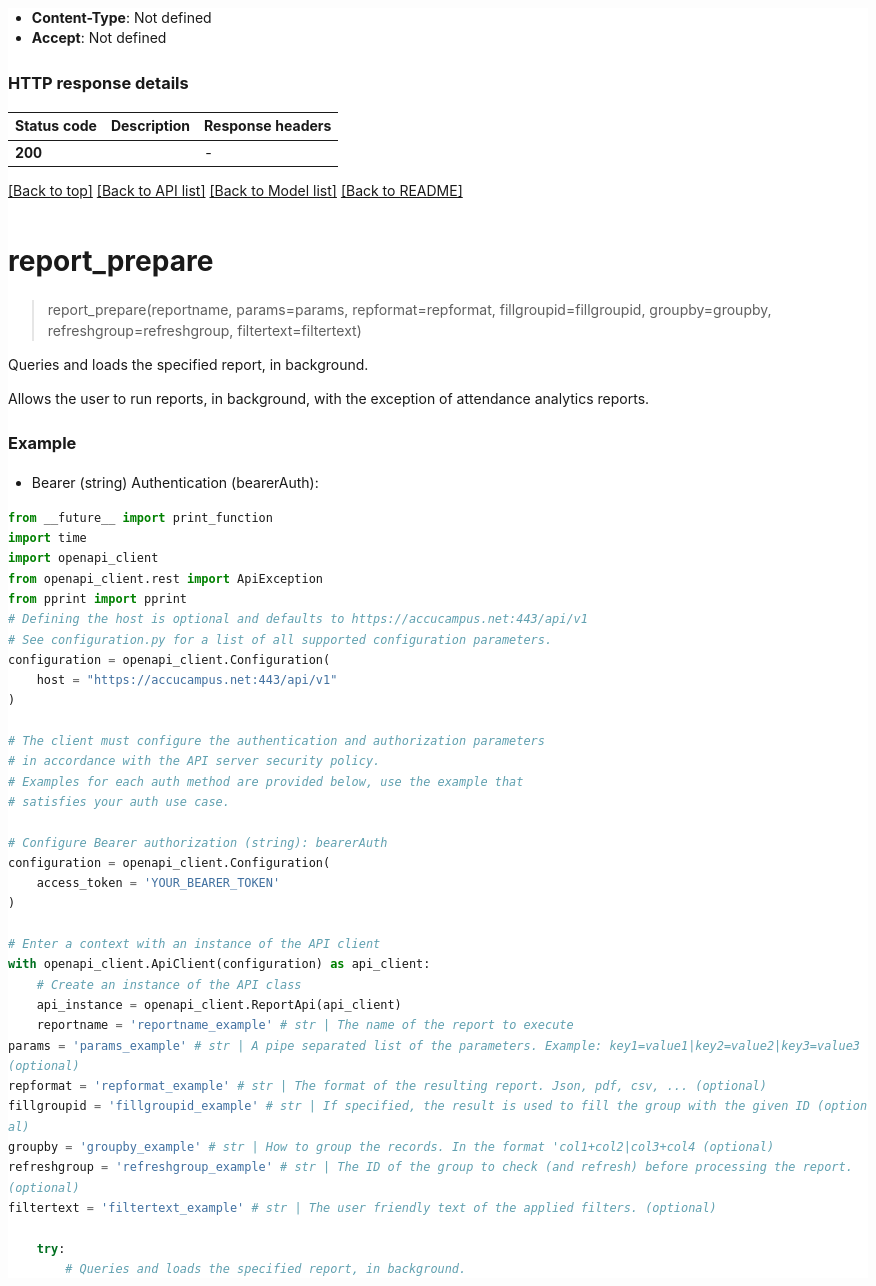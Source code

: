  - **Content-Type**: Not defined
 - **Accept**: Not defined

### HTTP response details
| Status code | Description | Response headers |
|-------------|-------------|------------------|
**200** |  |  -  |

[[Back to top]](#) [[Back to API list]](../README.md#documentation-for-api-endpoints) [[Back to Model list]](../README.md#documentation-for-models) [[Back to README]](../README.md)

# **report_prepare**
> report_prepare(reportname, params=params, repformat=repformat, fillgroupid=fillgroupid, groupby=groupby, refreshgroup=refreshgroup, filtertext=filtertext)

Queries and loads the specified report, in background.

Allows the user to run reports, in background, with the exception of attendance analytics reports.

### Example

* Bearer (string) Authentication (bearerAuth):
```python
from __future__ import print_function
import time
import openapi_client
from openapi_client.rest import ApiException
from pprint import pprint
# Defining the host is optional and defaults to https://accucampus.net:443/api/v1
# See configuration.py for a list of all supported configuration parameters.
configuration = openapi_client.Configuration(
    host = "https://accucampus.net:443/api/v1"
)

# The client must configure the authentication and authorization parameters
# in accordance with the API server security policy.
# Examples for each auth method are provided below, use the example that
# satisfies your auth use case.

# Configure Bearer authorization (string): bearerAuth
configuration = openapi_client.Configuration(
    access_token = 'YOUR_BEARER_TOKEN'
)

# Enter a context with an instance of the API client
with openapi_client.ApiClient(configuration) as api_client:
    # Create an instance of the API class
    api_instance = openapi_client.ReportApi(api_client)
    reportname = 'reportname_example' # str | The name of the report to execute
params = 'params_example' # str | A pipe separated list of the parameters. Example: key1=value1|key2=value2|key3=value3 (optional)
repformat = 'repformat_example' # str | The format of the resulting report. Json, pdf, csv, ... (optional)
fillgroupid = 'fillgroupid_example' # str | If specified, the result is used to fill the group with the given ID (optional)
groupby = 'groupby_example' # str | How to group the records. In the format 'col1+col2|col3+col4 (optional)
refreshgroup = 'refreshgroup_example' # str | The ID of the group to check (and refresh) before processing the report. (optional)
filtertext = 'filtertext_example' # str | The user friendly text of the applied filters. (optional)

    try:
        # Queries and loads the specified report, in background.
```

• • • •

Exercise prompt | Pull every line containing "optional" out of the material and copy it.

Answer to the problem |
# Defining the host is optional and defaults to https://accucampus.net:443/api/v1
params = 'params_example' # str | A pipe separated list of the parameters. Example: key1=value1|key2=value2|key3=value3 (optional)
repformat = 'repformat_example' # str | The format of the resulting report. Json, pdf, csv, ... (optional)
fillgroupid = 'fillgroupid_example' # str | If specified, the result is used to fill the group with the given ID (optional)
groupby = 'groupby_example' # str | How to group the records. In the format 'col1+col2|col3+col4 (optional)
refreshgroup = 'refreshgroup_example' # str | The ID of the group to check (and refresh) before processing the report. (optional)
filtertext = 'filtertext_example' # str | The user friendly text of the applied filters. (optional)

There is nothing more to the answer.